To customize the schema associated with one of your queues, visit Queue settings. You will find the editor in the Fields to capture tab.
This tab contains a section-by-section list of the fields included in your extraction schema. As an illustration: Basic information is a section that holds fields like Document type, Document language or Document ID.
On the main screen you can:
- Change the order of the fields in your schema – just drag and drop any field using the “six dots” icon.
- Decide whether the field should be visible or hidden by clicking on the “eye” icon.
- Edit a section or field.
- Remove a section or field from your schema completely by clicking on the “bin” icon.
- Add a new field.
- Add a new section.
- Open JSON code editor – this is an alternative way to adjust your schema, for users who prefer to work directly with the code.
Adding and editing a section
Section is the container that holds fields in your schema. It represents parts of the document such as Amounts or Vendor and Customer information. A schema should have at least one section.
When adding a new section or editing existing one, you need to provide the following information:
- Label – it is the name of the section. It can be anything that allows you to identify what type of information the section contains.
- ID – section unique identifier used in exports and integrations, e.g. to map the data.
Adding and editing a field
When you add a new field or edit existing one, we are going to ask you to provide following information:
- Label – the name of the field that will be visible for annotators on the validation screen and in the export results (.csv and .xlsx files).
- ID – unique field identifier used in exports and integrations, e.g. to map the data.
- Data type – determines the type of data, e.g. string, number, date, enum, multivalue field, or table.

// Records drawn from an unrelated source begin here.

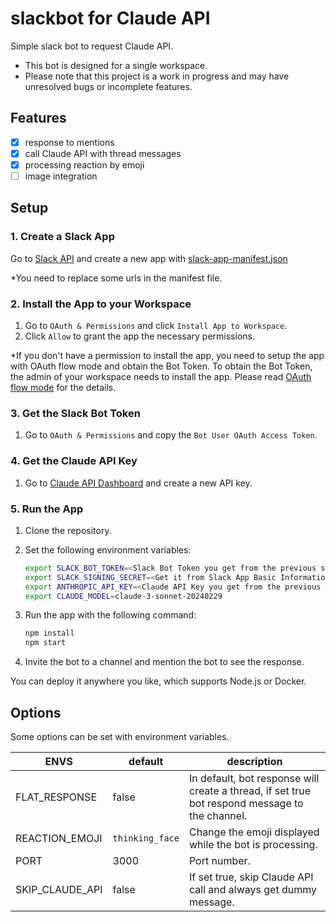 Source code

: # slackbot for Claude API

Simple slack bot to request Claude API.

- This bot is designed for a single workspace.
- Please note that this project is a work in progress and may have unresolved bugs or incomplete features.

## Features

- [x] response to mentions
- [x] call Claude API with thread messages
- [x] processing reaction by emoji
- [ ] image integration

## Setup

### 1. Create a Slack App

Go to [Slack API](https://api.slack.com/apps) and create a new app with [slack-app-manifest.json](https://github.com/satetsu888/slackbot-for-claude/blob/main/slack-app-manifest.json)

*You need to replace some urls in the manifest file.

### 2. Install the App to your Workspace

1. Go to `OAuth & Permissions` and click `Install App to Workspace`.
2. Click `Allow` to grant the app the necessary permissions.

*If you don't have a permission to install the app, you need to setup the app with OAuth flow mode and obtain the Bot Token. To obtain the Bot Token, the admin of your workspace needs to install the app. Please read [OAuth flow mode](#) for the details.

### 3. Get the Slack Bot Token

1. Go to `OAuth & Permissions` and copy the `Bot User OAuth Access Token`.

### 4. Get the Claude API Key

1. Go to [Claude API Dashboard](https://console.anthropic.com/) and create a new API key.

### 5. Run the App

1. Clone the repository.
2. Set the following environment variables:

    ```bash
    export SLACK_BOT_TOKEN=<Slack Bot Token you get from the previous step>
    export SLACK_SIGNING_SECRET=<Get it from Slack App Basic Information>
    export ANTHROPIC_API_KEY=<Claude API Key you get from the previous step>
    export CLAUDE_MODEL=claude-3-sonnet-20240229
    ```

3. Run the app with the following command:

    ```bash
    npm install
    npm start
    ```

4. Invite the bot to a channel and mention the bot to see the response.

You can deploy it anywhere you like, which supports Node.js or Docker.

## Options

Some options can be set with environment variables.

| ENVS | default | description |
| -------- | -------- | -------- |
| FLAT_RESPONSE   | false  | In default, bot response will create a thread, if set true bot respond message to the channel.  |
| REACTION_EMOJI   | `thinking_face` | Change the emoji displayed while the bot is processing. |
| PORT   | 3000   | Port number.  |
| SKIP_CLAUDE_API   | false   | If set true, skip Claude API call and always get dummy message.  |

Please find more information here.
- Format – available for two types of data – date and number.
- Required – if you mark the field as required, you will not be able to confirm the document until the value is added.
- Visible – you can decide whether the field should be visible or hidden for the annotators on the validation screen. If you hide the field it will not be removed from the schema and the value can still be extracted.
- RIR field names – this attribute determines which value should be presented in a field. To give you an example – our Accounts Payable and Receivable AI engine is already able to recognize certain fields (you can find full list here). If you use this engine and want to capture bank account numbers, you should create “Account number” field (you can use any label) and set “account_num” as the RIR field names to let the engine know what value you expect to get in this field.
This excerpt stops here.